Thursday, May 19, 2011

Have to Love ‘em—Don’t Have to Like ‘em

The command we have from Christ is blunt:
Loving God includes loving people. You've got to love both.”
—1 John 4:21 The Message  

Jesus made a very strong, clear point to His disciples, for them to be acknowledged or recognizable as a Christian would require them to stretch themselves, that they would be bound by obeying His new command.  He said, “A new command I give you:  Love one another. As I have loved you, so you must love one another” (John 13:34). 

When Jesus commanded Christ followers to love fellow believers, to love one another, he used the word agapate, that Greek word has the widest application of love in all moral and social obligations.  This love is a love that fully gives of self (agape).  And, agapate is inclusive of a Christ follower to yielding or giving of one’s “will” to engage in phileo, which is to be a friend, to be fond of someone, to have personal attachment.  Simply we’re commanded to give our hearts over to the unity Christ, we are to love, befriend … like one another. 

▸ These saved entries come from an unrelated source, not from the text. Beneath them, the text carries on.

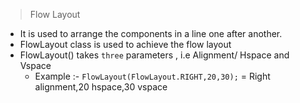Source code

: >Flow Layout

- It is used to arrange the components in a line one after another.
- FlowLayout class is used to achieve the flow layout
- FlowLayout() takes `three` parameters , i.e Alignment/ Hspace and Vspace
	- Example :- `FlowLayout(FlowLayout.RIGHT,20,30);` = Right alignment,20 hspace,30 vspace
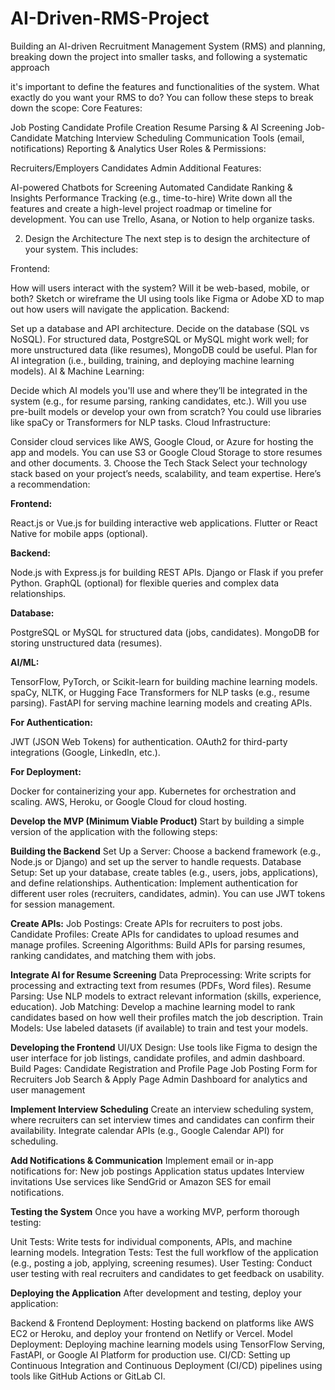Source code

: # AI-Driven-RMS-Project
Building an AI-driven Recruitment Management System (RMS) and planning, breaking down the project into smaller tasks, and following a systematic approach

it's important to define the features and functionalities of the system. What exactly do you want your RMS to do? You can follow these steps to break down the scope:
Core Features:

Job Posting
Candidate Profile Creation
Resume Parsing & AI Screening
Job-Candidate Matching
Interview Scheduling
Communication Tools (email, notifications)
Reporting & Analytics
User Roles & Permissions:

Recruiters/Employers
Candidates
Admin
Additional Features:

AI-powered Chatbots for Screening
Automated Candidate Ranking & Insights
Performance Tracking (e.g., time-to-hire)
Write down all the features and create a high-level project roadmap or timeline for development. You can use Trello, Asana, or Notion to help organize tasks.

2. Design the Architecture
The next step is to design the architecture of your system. This includes:

Frontend:

How will users interact with the system? Will it be web-based, mobile, or both?
Sketch or wireframe the UI using tools like Figma or Adobe XD to map out how users will navigate the application.
Backend:

Set up a database and API architecture.
Decide on the database (SQL vs NoSQL). For structured data, PostgreSQL or MySQL might work well; for more unstructured data (like resumes), MongoDB could be useful.
Plan for AI integration (i.e., building, training, and deploying machine learning models).
AI & Machine Learning:

Decide which AI models you'll use and where they’ll be integrated in the system (e.g., for resume parsing, ranking candidates, etc.).
Will you use pre-built models or develop your own from scratch? You could use libraries like spaCy or Transformers for NLP tasks.
Cloud Infrastructure:

Consider cloud services like AWS, Google Cloud, or Azure for hosting the app and models.
You can use S3 or Google Cloud Storage to store resumes and other documents.
3. Choose the Tech Stack
Select your technology stack based on your project’s needs, scalability, and team expertise. Here’s a recommendation:


**Frontend:**

React.js or Vue.js for building interactive web applications.
Flutter or React Native for mobile apps (optional).


**Backend:**

Node.js with Express.js for building REST APIs.
Django or Flask if you prefer Python.
GraphQL (optional) for flexible queries and complex data relationships.


**Database:**

PostgreSQL or MySQL for structured data (jobs, candidates).
MongoDB for storing unstructured data (resumes).


**AI/ML:**

TensorFlow, PyTorch, or Scikit-learn for building machine learning models.
spaCy, NLTK, or Hugging Face Transformers for NLP tasks (e.g., resume parsing).
FastAPI for serving machine learning models and creating APIs.


**For Authentication:**

JWT (JSON Web Tokens) for authentication.
OAuth2 for third-party integrations (Google, LinkedIn, etc.).


**For Deployment:**

Docker for containerizing your app.
Kubernetes for orchestration and scaling.
AWS, Heroku, or Google Cloud for cloud hosting.


**Develop the MVP (Minimum Viable Product)**
Start by building a simple version of the application with the following steps:


**Building the Backend**
Set Up a Server: Choose a backend framework (e.g., Node.js or Django) and set up the server to handle requests.
Database Setup: Set up your database, create tables (e.g., users, jobs, applications), and define relationships.
Authentication: Implement authentication for different user roles (recruiters, candidates, admin). You can use JWT tokens for session management.


**Create APIs:**
Job Postings: Create APIs for recruiters to post jobs.
Candidate Profiles: Create APIs for candidates to upload resumes and manage profiles.
Screening Algorithms: Build APIs for parsing resumes, ranking candidates, and matching them with jobs.


**Integrate AI for Resume Screening**
Data Preprocessing: Write scripts for processing and extracting text from resumes (PDFs, Word files).
Resume Parsing: Use NLP models to extract relevant information (skills, experience, education).
Job Matching: Develop a machine learning model to rank candidates based on how well their profiles match the job description.
Train Models: Use labeled datasets (if available) to train and test your models.


**Developing the Frontend**
UI/UX Design: Use tools like Figma to design the user interface for job listings, candidate profiles, and admin dashboard.
Build Pages:
Candidate Registration and Profile Page
Job Posting Form for Recruiters
Job Search & Apply Page
Admin Dashboard for analytics and user management


**Implement Interview Scheduling**
Create an interview scheduling system, where recruiters can set interview times and candidates can confirm their availability.
Integrate calendar APIs (e.g., Google Calendar API) for scheduling.


**Add Notifications & Communication**
Implement email or in-app notifications for:
New job postings
Application status updates
Interview invitations
Use services like SendGrid or Amazon SES for email notifications.


**Testing the System**
Once you have a working MVP, perform thorough testing:

Unit Tests: Write tests for individual components, APIs, and machine learning models.
Integration Tests: Test the full workflow of the application (e.g., posting a job, applying, screening resumes).
User Testing: Conduct user testing with real recruiters and candidates to get feedback on usability.


**Deploying the Application**
After development and testing, deploy your application:

Backend & Frontend Deployment: Hosting backend on platforms like AWS EC2 or Heroku, and deploy your frontend on Netlify or Vercel.
Model Deployment: Deploying machine learning models using TensorFlow Serving, FastAPI, or Google AI Platform for production use.
CI/CD: Setting up Continuous Integration and Continuous Deployment (CI/CD) pipelines using tools like GitHub Actions or GitLab CI.


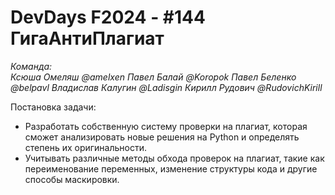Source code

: # DevDays F2024 - #144 ГигаАнтиПлагиат  

*Команда:  
Ксюша Омеляш @amelxen
Павел Балай @Koropok
Павел Беленко @belpavl
Владислав Калугин @Ladisgin
Кирилл Рудович @RudovichKirill*

Постановка задачи:  
- Разработать собственную систему проверки на плагиат, которая сможет анализировать новые решения на Python и определять степень их оригинальности.
- Учитывать различные методы обхода проверок на плагиат, такие как переименование переменных, изменение структуры кода и другие способы маскировки.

I, and probably you, have been drawn into conversations about fellow Christians.  We say and hear things, such as, “I know Jesus commanded us to love other believers, and I do—but, I don’t have to like them.”  That’s like saying, “I love brussel sprouts, but I don’t like the taste of those nasty little things!”  In simple terms, Henry Blackaby states, “We can claim to love God all we want, but if we are not intimately connected to the people of God, we are deceiving ourselves.”  When you or I say that a fellow Christian is someone "I love, but I don’t like them," well, you’ve deceived yourself, and offended the body of Christ—of which you are part.